Remove need for the image_encoder param in IPAdapter.initialize().

2024-08-30 20:32:17 +00:00 · 2023-09-14 14:14:35 -04:00
parent cc8b7a74da
commit d114d0ba95
3 changed files with 70 additions and 20 deletions
--- a/invokeai/backend/ip_adapter/resampler.py
+++ b/invokeai/backend/ip_adapter/resampler.py
@ -109,6 +109,42 @@ class Resampler(nn.Module):
                )
            )

+    @classmethod
+    def from_state_dict(cls, state_dict: dict[torch.Tensor], depth=8, dim_head=64, heads=16, num_queries=8, ff_mult=4):
+        """A convenience function that initializes a Resampler from a state_dict.
+
+        Some of the shape parameters are inferred from the state_dict (e.g. dim, embedding_dim, etc.). At the time of
+        writing, we did not have a need for inferring ALL of the shape parameters from the state_dict, but this would be
+        possible if needed in the future.
+
+        Args:
+            state_dict (dict[torch.Tensor]): The state_dict to load.
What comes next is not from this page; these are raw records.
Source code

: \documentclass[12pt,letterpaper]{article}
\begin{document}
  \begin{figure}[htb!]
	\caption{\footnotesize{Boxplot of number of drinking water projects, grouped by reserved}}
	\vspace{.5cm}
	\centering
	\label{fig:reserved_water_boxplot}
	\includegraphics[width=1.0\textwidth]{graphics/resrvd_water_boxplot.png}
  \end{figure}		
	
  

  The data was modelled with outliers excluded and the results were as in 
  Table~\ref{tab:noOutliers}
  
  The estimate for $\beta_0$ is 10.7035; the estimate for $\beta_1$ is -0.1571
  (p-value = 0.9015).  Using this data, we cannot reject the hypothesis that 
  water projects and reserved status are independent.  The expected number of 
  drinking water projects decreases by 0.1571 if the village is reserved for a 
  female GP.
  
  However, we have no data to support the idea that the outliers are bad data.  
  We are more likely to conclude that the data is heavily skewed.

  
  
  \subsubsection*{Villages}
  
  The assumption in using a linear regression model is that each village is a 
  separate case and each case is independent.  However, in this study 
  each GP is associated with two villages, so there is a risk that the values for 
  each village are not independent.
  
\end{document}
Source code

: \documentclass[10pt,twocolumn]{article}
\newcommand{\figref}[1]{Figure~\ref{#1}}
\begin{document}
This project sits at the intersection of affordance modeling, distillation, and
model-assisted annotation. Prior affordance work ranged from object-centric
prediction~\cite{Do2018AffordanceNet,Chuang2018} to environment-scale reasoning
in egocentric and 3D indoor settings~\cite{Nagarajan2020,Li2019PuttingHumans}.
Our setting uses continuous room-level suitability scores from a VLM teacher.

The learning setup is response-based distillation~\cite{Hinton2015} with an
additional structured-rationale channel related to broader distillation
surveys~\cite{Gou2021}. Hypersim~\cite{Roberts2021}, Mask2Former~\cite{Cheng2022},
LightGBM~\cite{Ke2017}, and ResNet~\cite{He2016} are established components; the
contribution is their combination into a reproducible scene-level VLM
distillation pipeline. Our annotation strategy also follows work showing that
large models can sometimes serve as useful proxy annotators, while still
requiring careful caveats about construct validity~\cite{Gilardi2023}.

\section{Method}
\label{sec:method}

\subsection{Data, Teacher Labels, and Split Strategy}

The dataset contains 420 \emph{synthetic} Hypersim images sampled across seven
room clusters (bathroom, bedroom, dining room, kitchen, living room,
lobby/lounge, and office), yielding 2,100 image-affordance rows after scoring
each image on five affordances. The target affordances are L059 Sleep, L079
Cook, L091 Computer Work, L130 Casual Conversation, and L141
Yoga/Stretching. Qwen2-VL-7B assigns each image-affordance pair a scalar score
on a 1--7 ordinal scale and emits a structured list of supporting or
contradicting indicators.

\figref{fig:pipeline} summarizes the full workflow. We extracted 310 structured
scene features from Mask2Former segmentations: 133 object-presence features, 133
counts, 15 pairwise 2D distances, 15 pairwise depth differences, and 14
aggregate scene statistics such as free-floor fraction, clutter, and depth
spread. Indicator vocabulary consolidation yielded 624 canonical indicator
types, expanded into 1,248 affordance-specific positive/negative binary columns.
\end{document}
+            depth (int, optional):
+            dim_head (int, optional):
+            heads (int, optional):
+            ff_mult (int, optional):
+
+        Returns:
+            Resampler
+        """
+        dim = state_dict["latents"].shape[2]
+        num_queries = state_dict["latents"].shape[1]
+        embedding_dim = state_dict["proj_in.weight"].shape[-1]
+        output_dim = state_dict["norm_out.weight"].shape[0]
+
+        model = cls(
+            dim=dim,
+            depth=depth,
+            dim_head=dim_head,
+            heads=heads,
+            num_queries=num_queries,
+            embedding_dim=embedding_dim,
+            output_dim=output_dim,
+            ff_mult=ff_mult,
+        )
+        model.load_state_dict(state_dict)
+        return model
+
    def forward(self, x):
        latents = self.latents.repeat(x.size(0), 1, 1)